-- Opening Marker --
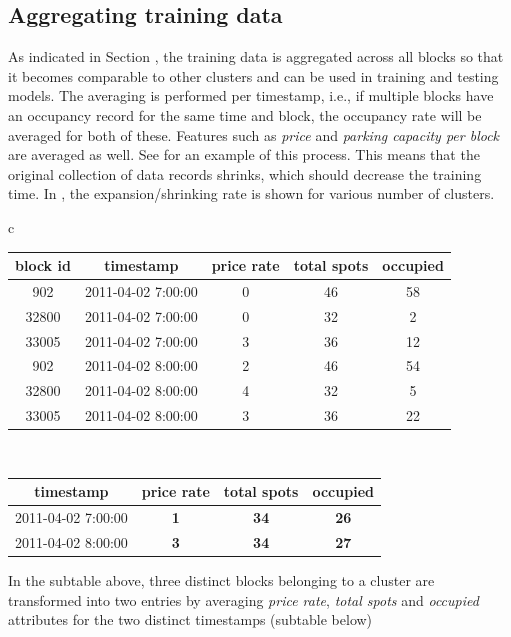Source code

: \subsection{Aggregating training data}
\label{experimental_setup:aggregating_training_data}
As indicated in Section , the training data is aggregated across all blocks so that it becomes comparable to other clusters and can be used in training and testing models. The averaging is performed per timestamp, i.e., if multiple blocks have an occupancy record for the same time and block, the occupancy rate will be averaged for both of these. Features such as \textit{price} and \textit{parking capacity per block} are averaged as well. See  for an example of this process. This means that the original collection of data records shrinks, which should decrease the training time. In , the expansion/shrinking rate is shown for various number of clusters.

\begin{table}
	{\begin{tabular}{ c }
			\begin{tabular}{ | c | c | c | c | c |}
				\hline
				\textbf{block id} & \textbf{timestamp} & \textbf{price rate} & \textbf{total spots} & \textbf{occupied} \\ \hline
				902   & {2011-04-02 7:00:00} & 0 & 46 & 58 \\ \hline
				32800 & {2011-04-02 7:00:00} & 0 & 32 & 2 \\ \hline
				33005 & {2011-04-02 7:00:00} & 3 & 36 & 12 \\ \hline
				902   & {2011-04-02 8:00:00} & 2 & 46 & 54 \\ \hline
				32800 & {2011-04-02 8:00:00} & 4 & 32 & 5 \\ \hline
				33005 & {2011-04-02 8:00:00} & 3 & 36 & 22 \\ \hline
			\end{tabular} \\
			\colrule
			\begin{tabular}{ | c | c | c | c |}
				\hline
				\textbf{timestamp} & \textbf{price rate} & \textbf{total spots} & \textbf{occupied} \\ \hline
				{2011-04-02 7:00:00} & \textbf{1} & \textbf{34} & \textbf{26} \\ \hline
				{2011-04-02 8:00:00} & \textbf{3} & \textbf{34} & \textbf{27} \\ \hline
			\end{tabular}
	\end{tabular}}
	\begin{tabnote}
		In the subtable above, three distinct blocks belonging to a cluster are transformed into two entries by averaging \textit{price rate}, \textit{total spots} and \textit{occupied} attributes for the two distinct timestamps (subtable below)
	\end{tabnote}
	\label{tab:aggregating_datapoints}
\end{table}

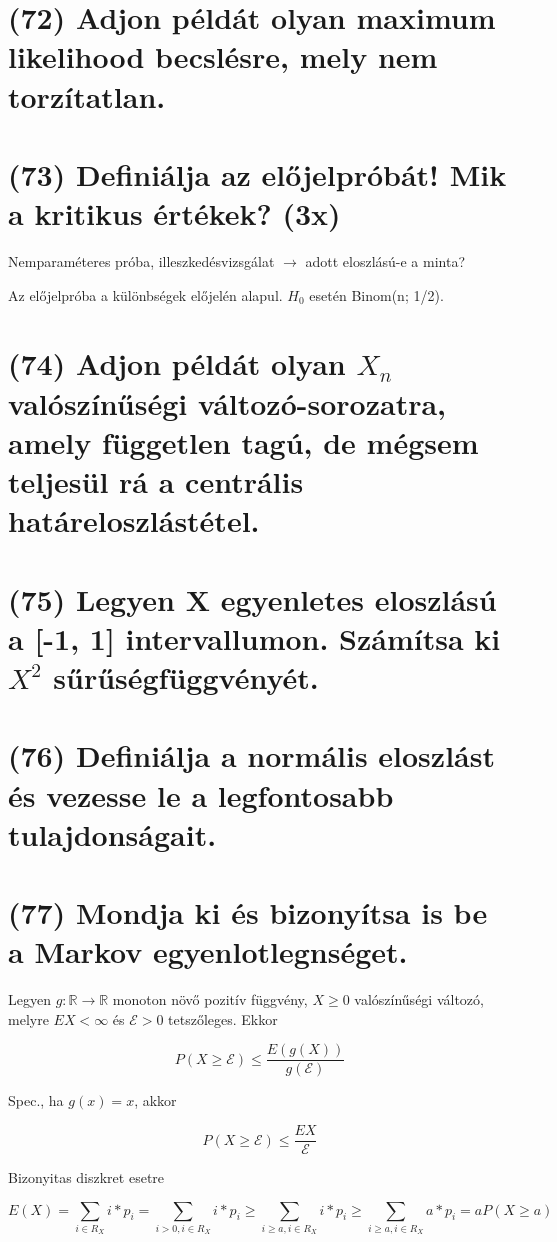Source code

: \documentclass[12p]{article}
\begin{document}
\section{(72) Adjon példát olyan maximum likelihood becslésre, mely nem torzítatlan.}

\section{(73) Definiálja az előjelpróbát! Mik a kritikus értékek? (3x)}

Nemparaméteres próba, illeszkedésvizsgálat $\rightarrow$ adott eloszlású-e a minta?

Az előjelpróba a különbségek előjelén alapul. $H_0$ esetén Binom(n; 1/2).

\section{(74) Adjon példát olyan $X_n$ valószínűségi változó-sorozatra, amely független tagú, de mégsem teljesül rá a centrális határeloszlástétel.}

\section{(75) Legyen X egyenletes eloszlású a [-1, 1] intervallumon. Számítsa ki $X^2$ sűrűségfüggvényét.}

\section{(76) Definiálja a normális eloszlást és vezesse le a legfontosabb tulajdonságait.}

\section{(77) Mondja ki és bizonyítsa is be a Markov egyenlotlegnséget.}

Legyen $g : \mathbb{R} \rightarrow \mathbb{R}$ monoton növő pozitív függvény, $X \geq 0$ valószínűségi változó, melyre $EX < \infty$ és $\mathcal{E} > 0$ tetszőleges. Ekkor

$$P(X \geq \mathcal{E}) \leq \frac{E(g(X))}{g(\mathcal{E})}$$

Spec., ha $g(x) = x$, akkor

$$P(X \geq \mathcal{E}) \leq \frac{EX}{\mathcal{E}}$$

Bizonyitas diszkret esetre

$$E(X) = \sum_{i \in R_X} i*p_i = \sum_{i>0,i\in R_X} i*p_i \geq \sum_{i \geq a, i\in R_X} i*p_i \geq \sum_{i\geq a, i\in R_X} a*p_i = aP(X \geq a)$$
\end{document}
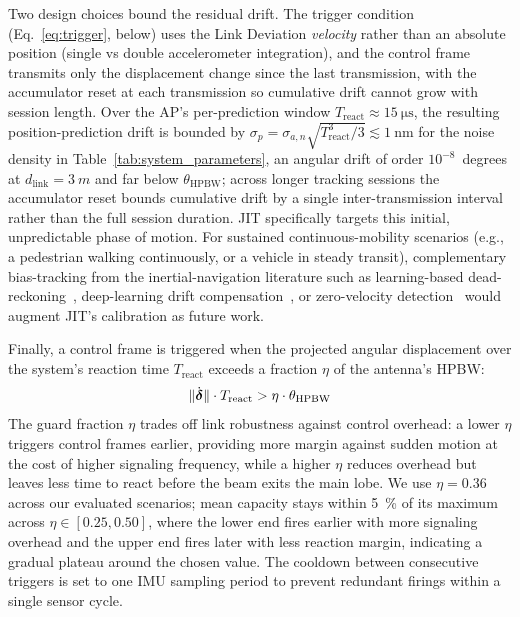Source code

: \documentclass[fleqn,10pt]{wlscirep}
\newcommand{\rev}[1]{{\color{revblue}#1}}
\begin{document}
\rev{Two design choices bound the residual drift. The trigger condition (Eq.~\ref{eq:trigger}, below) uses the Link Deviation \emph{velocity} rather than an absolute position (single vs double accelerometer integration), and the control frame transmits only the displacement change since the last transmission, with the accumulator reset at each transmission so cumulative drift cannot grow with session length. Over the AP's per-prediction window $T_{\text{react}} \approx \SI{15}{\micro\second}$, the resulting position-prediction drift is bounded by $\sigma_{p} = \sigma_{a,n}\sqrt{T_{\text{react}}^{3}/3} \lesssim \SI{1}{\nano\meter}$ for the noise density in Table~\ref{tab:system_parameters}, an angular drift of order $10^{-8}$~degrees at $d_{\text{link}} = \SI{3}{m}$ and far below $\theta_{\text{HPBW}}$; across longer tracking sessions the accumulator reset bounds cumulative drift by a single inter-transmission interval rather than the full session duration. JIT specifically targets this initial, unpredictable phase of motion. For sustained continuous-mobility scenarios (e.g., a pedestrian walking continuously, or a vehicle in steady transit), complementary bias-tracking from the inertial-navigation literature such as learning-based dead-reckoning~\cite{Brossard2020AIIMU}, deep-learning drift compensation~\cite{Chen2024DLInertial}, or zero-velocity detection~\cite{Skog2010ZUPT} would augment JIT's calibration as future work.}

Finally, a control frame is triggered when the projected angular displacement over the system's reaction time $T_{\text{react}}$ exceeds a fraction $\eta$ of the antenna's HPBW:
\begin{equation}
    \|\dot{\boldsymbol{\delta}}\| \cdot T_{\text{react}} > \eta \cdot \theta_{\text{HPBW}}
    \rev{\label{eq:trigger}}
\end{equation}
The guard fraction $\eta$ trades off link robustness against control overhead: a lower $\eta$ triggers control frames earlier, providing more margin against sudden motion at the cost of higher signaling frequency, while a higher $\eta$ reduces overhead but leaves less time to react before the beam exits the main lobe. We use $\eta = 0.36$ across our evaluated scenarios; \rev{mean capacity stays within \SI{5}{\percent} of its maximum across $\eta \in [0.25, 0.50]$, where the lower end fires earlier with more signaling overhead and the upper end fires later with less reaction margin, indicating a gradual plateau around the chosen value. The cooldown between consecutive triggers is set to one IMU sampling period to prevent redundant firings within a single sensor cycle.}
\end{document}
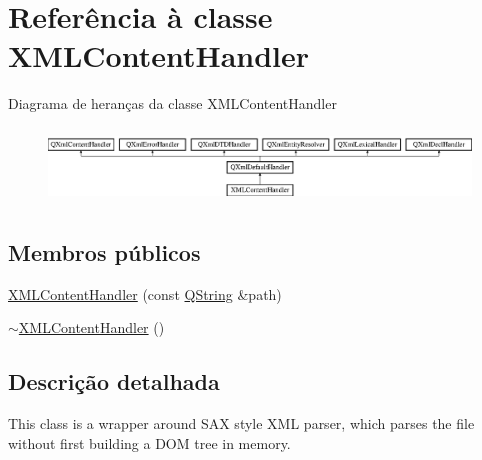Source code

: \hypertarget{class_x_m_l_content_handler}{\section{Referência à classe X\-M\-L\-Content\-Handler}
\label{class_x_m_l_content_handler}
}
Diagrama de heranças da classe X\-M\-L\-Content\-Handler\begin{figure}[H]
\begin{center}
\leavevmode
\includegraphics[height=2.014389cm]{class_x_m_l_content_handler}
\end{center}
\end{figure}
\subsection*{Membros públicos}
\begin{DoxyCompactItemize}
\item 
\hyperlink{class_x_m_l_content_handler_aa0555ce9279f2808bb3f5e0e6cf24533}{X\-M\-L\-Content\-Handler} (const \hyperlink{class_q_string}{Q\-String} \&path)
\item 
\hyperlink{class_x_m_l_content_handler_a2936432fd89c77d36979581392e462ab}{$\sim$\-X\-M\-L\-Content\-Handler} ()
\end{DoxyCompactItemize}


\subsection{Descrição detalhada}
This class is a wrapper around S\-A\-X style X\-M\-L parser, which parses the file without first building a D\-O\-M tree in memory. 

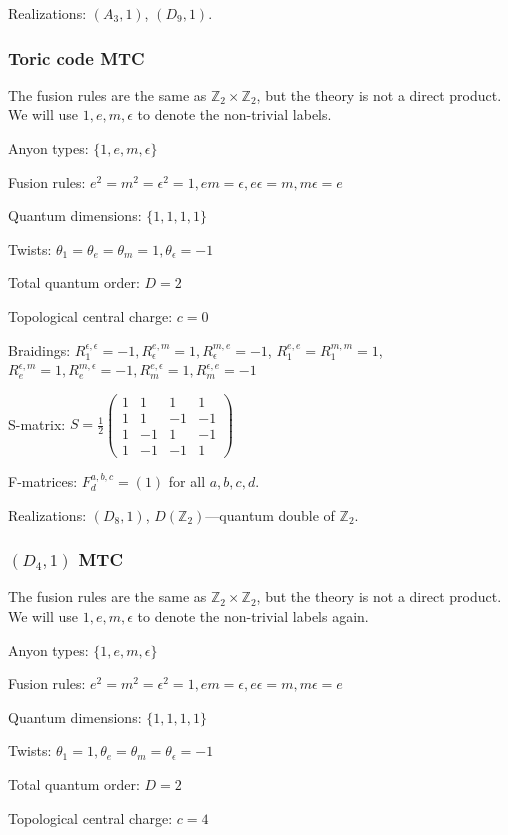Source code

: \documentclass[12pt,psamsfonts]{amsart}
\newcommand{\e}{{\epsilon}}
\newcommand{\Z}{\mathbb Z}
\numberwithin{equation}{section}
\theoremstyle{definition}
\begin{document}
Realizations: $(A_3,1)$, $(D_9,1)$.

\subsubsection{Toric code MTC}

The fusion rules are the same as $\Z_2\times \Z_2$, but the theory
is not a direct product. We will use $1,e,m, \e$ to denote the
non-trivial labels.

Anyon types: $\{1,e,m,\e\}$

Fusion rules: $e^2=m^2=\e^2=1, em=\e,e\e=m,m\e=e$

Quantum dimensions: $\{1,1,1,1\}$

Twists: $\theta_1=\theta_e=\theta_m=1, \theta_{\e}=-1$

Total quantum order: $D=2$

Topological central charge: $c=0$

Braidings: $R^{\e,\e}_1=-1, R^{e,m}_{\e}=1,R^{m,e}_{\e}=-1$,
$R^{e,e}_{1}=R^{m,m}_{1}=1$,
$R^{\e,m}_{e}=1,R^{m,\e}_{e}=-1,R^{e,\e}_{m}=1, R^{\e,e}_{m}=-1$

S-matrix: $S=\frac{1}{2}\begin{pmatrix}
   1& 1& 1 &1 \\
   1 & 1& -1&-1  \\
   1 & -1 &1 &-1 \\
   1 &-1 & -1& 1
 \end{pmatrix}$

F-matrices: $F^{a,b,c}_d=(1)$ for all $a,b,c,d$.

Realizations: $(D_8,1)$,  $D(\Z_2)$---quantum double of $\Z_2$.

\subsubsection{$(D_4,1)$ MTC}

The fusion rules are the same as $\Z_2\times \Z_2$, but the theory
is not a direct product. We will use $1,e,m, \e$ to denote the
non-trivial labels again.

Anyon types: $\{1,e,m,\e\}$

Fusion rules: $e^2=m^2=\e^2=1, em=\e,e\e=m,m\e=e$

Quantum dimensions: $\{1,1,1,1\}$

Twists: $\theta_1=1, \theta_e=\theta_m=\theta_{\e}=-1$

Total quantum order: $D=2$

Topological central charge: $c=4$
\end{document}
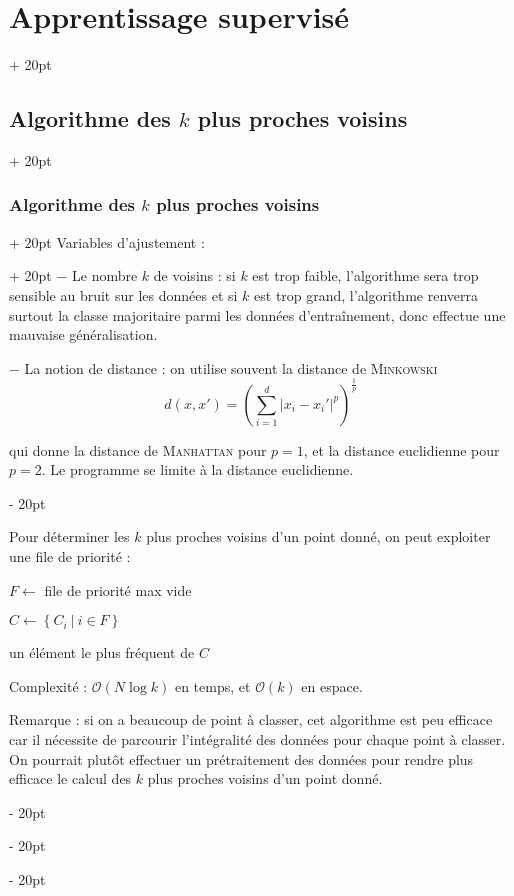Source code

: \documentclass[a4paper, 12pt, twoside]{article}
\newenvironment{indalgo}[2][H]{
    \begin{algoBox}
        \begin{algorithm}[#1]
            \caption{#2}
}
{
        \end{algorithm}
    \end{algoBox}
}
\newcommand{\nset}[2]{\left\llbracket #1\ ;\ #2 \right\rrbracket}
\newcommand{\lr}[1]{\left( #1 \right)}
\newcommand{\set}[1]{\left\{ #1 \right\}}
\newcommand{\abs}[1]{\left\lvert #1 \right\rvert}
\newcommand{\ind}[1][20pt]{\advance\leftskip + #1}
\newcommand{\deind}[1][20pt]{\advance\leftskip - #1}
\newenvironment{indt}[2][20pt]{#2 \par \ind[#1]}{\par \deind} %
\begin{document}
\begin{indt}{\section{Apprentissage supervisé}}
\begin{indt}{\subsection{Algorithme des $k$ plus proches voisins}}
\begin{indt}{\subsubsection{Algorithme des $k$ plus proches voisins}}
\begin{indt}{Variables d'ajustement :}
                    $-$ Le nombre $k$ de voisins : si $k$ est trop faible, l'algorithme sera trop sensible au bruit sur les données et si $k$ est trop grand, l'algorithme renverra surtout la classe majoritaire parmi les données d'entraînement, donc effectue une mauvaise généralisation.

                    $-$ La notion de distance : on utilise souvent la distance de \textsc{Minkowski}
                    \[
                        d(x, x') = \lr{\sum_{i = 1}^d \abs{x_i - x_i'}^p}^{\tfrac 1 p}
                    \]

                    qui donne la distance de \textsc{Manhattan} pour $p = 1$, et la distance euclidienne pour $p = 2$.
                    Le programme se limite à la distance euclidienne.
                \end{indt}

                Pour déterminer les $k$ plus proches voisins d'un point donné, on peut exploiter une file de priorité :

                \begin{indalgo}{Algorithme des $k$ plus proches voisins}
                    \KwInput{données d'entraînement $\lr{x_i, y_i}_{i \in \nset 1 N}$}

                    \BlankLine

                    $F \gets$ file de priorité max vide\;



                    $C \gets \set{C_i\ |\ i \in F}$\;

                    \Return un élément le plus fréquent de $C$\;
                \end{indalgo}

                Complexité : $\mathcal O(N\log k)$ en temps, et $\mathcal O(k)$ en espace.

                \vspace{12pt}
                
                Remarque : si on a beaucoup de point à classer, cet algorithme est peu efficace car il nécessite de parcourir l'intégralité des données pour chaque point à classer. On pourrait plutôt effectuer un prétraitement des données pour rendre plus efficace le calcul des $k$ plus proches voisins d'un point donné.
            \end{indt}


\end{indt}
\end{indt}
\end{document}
-- Closing Marker --
● WHAT YOU NEED TO DO:
Wherever the word "proches" appears in the listing above, copy the whole line.

● EXERCISE RESPONSE:
\begin{indt}{\subsection{Algorithme des $k$ plus proches voisins}}
\begin{indt}{\subsubsection{Algorithme des $k$ plus proches voisins}}
                Pour déterminer les $k$ plus proches voisins d'un point donné, on peut exploiter une file de priorité :
                \begin{indalgo}{Algorithme des $k$ plus proches voisins}
                Remarque : si on a beaucoup de point à classer, cet algorithme est peu efficace car il nécessite de parcourir l'intégralité des données pour chaque point à classer. On pourrait plutôt effectuer un prétraitement des données pour rendre plus efficace le calcul des $k$ plus proches voisins d'un point donné.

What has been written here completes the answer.